A pesquisa analisou uma combinação de imunoterapia com quimioterapia em estudos internacionais. Após mais de quatro anos de acompanhamento, houve aumento significativo no tempo de controle da doença e na sobrevida, em comparação com tratamentos sem imunoterapia.

Os resultados apontam respostas duradouras em alguns casos, sugerindo vantagem da abordagem integrada frente à quimioterapia isolada. Observou-se benefício especial em tumores com deficiência no sistema de reparo de DNA, aumentando a eficácia do regime.

Implicações clínicas

A combinação amplia opções terapêuticas para câncer de endométrio avançado, mudando o cenário anterior em que a quimioterapia era a principal alternativa. A imunoterapia passa a integrar o tratamento de forma mais estruturada, com base em marcadores biológicos.

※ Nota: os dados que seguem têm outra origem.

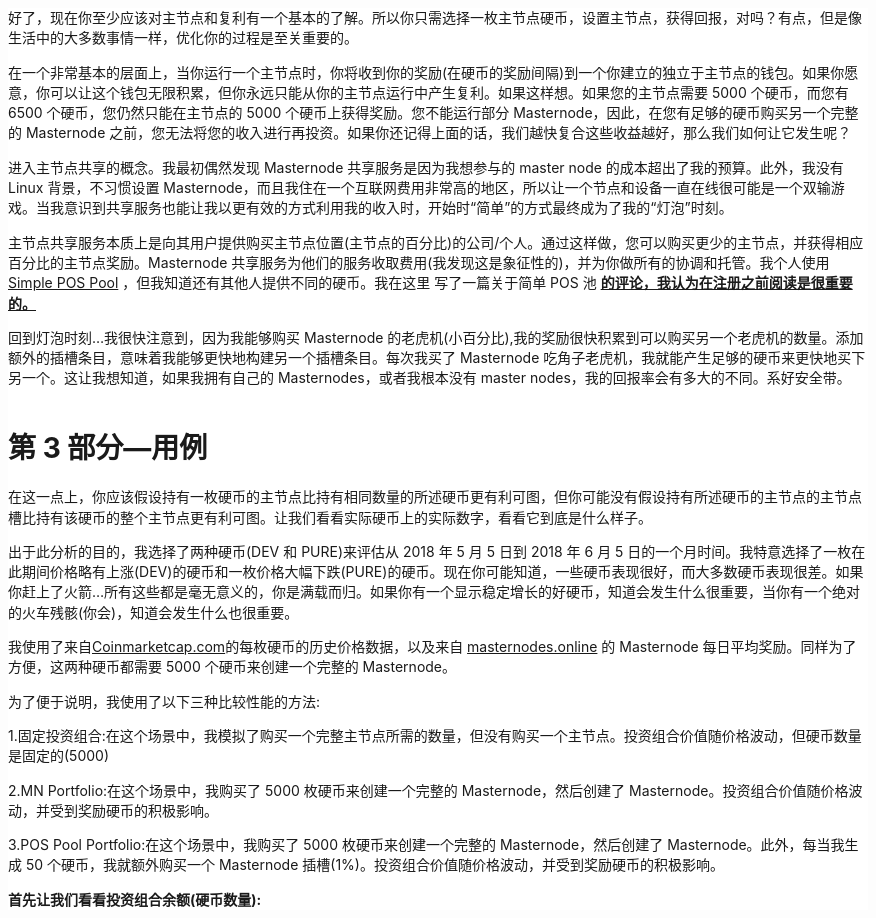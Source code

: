 好了，现在你至少应该对主节点和复利有一个基本的了解。所以你只需选择一枚主节点硬币，设置主节点，获得回报，对吗？有点，但是像生活中的大多数事情一样，优化你的过程是至关重要的。

在一个非常基本的层面上，当你运行一个主节点时，你将收到你的奖励(在硬币的奖励间隔)到一个你建立的独立于主节点的钱包。如果你愿意，你可以让这个钱包无限积累，但你永远只能从你的主节点运行中产生复利。如果这样想。如果您的主节点需要 5000 个硬币，而您有 6500 个硬币，您仍然只能在主节点的 5000 个硬币上获得奖励。您不能运行部分 Masternode，因此，在您有足够的硬币购买另一个完整的 Masternode 之前，您无法将您的收入进行再投资。如果你还记得上面的话，我们越快复合这些收益越好，那么我们如何让它发生呢？

进入主节点共享的概念。我最初偶然发现 Masternode 共享服务是因为我想参与的 master node 的成本超出了我的预算。此外，我没有 Linux 背景，不习惯设置 Masternode，而且我住在一个互联网费用非常高的地区，所以让一个节点和设备一直在线很可能是一个双输游戏。当我意识到共享服务也能让我以更有效的方式利用我的收入时，开始时“简单”的方式最终成为了我的“灯泡”时刻。

主节点共享服务本质上是向其用户提供购买主节点位置(主节点的百分比)的公司/个人。通过这样做，您可以购买更少的主节点，并获得相应百分比的主节点奖励。Masternode 共享服务为他们的服务收取费用(我发现这是象征性的)，并为你做所有的协调和托管。我个人使用 [Simple POS Pool](https://simplepospool.com/?ref=KFleming) ，但我知道还有其他人提供不同的硬币。我在这里 写了一篇关于简单 POS 池 [**的评论，我认为在注册之前阅读是很重要的。**](/@keegandfleming/simple-pos-pool-review-f99d688dc42e)

回到灯泡时刻…我很快注意到，因为我能够购买 Masternode 的老虎机(小百分比),我的奖励很快积累到可以购买另一个老虎机的数量。添加额外的插槽条目，意味着我能够更快地构建另一个插槽条目。每次我买了 Masternode 吃角子老虎机，我就能产生足够的硬币来更快地买下另一个。这让我想知道，如果我拥有自己的 Masternodes，或者我根本没有 master nodes，我的回报率会有多大的不同。系好安全带。

# 第 3 部分—用例

在这一点上，你应该假设持有一枚硬币的主节点比持有相同数量的所述硬币更有利可图，但你可能没有假设持有所述硬币的主节点的主节点槽比持有该硬币的整个主节点更有利可图。让我们看看实际硬币上的实际数字，看看它到底是什么样子。

出于此分析的目的，我选择了两种硬币(DEV 和 PURE)来评估从 2018 年 5 月 5 日到 2018 年 6 月 5 日的一个月时间。我特意选择了一枚在此期间价格略有上涨(DEV)的硬币和一枚价格大幅下跌(PURE)的硬币。现在你可能知道，一些硬币表现很好，而大多数硬币表现很差。如果你赶上了火箭…所有这些都是毫无意义的，你是满载而归。如果你有一个显示稳定增长的好硬币，知道会发生什么很重要，当你有一个绝对的火车残骸(你会)，知道会发生什么也很重要。

我使用了来自[Coinmarketcap.com](https://coinmarketcap.com/)的每枚硬币的历史价格数据，以及来自 [masternodes.online](https://masternodes.online/) 的 Masternode 每日平均奖励。同样为了方便，这两种硬币都需要 5000 个硬币来创建一个完整的 Masternode。

为了便于说明，我使用了以下三种比较性能的方法:

1.固定投资组合:在这个场景中，我模拟了购买一个完整主节点所需的数量，但没有购买一个主节点。投资组合价值随价格波动，但硬币数量是固定的(5000)

2.MN Portfolio:在这个场景中，我购买了 5000 枚硬币来创建一个完整的 Masternode，然后创建了 Masternode。投资组合价值随价格波动，并受到奖励硬币的积极影响。

3.POS Pool Portfolio:在这个场景中，我购买了 5000 枚硬币来创建一个完整的 Masternode，然后创建了 Masternode。此外，每当我生成 50 个硬币，我就额外购买一个 Masternode 插槽(1%)。投资组合价值随价格波动，并受到奖励硬币的积极影响。

**首先让我们看看投资组合余额(硬币数量):**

O estudo RUBY, junto com o NRG-GY018, destacou que o benefício persiste em diferentes perfis de pacientes. A pesquisa sinaliza que indivíduos com determinados marcadores genéticos podem apresentar resposta mais duradoura.

Esses desdobramentos reforçam a importância de identificar características moleculares do tumor para personalizar a terapêutica. A prática clínica tende a incorporar prognósticos mais precisos e estratégias direcionadas.